▶ Work to complete:
Output exactly the lines below, starting with the line that has "a) Văn phòng;" and going on through the line that has "a) Sở Dân tộc", both included, and no other lines.

▶ Extracted entries:
---+---
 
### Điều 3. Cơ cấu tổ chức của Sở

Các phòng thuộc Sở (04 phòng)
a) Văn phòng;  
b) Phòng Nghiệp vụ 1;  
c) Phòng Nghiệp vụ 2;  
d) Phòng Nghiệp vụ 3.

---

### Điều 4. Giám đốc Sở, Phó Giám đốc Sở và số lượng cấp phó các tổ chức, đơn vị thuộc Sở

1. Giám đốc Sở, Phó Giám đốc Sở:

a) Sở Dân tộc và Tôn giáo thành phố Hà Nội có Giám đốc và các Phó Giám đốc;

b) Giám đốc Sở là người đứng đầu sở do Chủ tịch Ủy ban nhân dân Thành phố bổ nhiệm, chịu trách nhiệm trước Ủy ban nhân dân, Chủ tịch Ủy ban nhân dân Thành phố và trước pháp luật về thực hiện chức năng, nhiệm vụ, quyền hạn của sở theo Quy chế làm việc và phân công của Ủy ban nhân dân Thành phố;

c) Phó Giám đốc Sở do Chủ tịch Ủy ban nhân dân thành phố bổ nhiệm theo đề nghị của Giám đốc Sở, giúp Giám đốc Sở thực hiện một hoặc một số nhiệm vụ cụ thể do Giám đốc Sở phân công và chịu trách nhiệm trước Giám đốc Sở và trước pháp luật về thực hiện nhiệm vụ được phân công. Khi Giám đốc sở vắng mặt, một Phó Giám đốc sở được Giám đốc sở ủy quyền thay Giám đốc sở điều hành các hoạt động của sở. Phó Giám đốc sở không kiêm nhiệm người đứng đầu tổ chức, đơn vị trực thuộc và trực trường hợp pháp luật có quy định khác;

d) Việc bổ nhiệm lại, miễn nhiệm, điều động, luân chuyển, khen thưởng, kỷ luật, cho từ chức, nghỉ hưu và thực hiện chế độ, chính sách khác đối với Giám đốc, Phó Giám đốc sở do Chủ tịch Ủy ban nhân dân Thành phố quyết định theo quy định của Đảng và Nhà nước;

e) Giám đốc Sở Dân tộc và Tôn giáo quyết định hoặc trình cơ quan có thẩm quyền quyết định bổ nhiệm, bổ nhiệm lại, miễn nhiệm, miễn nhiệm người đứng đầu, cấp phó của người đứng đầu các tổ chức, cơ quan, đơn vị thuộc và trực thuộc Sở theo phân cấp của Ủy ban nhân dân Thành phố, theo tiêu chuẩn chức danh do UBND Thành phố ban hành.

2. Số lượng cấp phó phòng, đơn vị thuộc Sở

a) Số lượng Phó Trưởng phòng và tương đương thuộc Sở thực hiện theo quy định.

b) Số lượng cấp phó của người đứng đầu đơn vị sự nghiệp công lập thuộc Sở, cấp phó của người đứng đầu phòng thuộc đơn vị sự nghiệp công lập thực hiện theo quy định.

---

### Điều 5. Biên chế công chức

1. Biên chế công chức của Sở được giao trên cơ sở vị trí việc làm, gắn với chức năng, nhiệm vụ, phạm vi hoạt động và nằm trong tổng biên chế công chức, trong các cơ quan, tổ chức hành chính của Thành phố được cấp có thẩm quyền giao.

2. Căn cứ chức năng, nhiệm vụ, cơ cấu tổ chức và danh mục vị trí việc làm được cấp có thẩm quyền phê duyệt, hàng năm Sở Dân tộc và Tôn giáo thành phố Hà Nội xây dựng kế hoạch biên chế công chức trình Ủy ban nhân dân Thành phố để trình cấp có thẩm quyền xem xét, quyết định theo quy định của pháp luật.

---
---+---
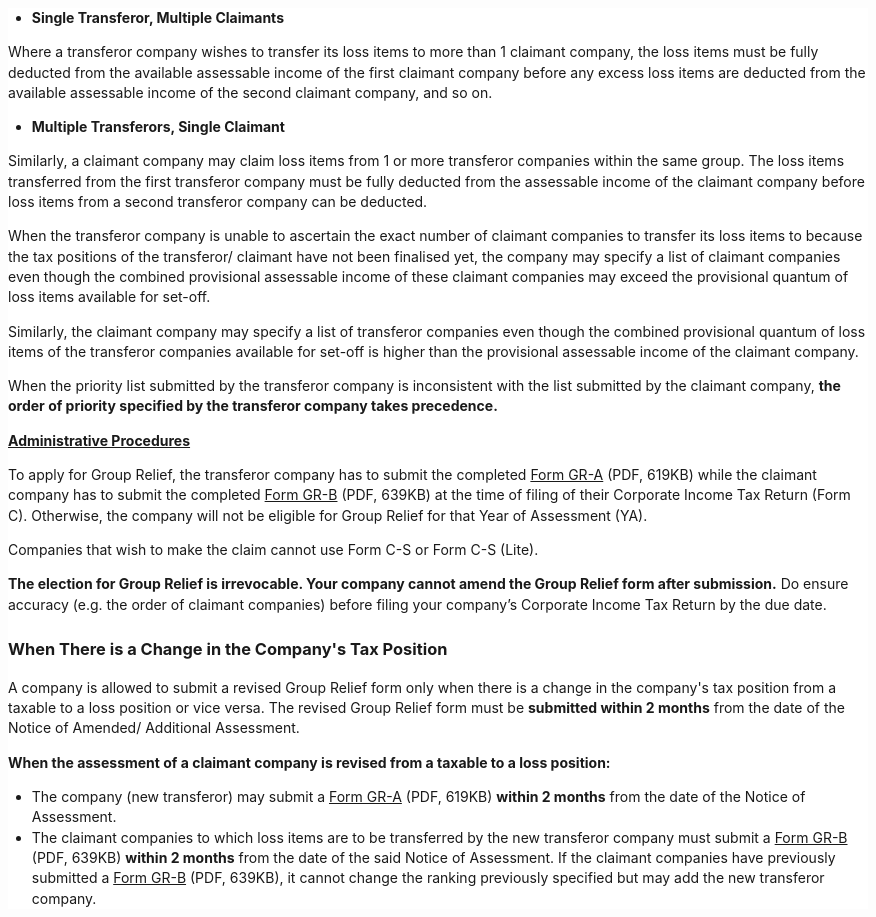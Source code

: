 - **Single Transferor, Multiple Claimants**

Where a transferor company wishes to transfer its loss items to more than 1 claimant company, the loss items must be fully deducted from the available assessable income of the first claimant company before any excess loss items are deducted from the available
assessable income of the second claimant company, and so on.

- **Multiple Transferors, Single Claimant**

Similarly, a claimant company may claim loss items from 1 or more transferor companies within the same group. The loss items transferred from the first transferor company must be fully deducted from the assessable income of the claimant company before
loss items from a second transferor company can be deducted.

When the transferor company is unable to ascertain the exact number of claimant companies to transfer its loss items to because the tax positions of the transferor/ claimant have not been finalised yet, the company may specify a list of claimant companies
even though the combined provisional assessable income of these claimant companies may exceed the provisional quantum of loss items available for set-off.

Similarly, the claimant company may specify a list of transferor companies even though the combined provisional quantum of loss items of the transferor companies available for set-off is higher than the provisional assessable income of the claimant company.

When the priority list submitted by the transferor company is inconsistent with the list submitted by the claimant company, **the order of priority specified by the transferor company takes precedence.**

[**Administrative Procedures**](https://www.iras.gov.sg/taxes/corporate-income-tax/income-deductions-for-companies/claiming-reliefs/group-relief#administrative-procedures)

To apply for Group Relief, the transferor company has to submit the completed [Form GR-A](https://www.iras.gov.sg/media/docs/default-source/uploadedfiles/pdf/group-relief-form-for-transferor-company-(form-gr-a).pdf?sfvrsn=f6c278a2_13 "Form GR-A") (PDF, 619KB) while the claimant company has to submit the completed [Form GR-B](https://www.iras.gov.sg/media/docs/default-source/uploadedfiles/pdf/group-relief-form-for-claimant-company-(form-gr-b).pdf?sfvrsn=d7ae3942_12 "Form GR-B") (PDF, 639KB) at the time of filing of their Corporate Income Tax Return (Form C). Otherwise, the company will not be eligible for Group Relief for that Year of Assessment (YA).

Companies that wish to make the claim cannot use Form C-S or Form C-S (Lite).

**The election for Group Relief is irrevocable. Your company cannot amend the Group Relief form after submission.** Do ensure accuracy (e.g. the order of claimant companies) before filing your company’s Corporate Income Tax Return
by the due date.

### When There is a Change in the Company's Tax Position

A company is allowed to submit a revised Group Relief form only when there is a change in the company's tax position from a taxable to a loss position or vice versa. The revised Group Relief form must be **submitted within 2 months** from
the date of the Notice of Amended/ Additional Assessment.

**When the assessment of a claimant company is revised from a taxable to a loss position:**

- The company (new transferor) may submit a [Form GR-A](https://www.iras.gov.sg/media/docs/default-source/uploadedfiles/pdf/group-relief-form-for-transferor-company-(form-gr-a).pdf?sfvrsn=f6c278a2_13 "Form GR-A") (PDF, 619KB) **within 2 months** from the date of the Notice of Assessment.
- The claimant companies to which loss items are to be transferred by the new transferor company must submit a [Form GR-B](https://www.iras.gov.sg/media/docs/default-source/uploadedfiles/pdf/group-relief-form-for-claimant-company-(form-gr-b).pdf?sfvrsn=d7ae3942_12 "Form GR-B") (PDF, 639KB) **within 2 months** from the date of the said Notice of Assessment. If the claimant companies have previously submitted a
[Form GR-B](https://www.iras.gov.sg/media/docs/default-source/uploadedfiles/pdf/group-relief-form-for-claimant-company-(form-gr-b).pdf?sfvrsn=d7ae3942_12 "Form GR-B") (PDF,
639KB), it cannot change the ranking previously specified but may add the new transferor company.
---+---
▶ Solved problem:
a) Văn phòng;  
b) Phòng Nghiệp vụ 1;  
c) Phòng Nghiệp vụ 2;  
d) Phòng Nghiệp vụ 3.

---

### Điều 4. Giám đốc Sở, Phó Giám đốc Sở và số lượng cấp phó các tổ chức, đơn vị thuộc Sở

1. Giám đốc Sở, Phó Giám đốc Sở:

a) Sở Dân tộc và Tôn giáo thành phố Hà Nội có Giám đốc và các Phó Giám đốc;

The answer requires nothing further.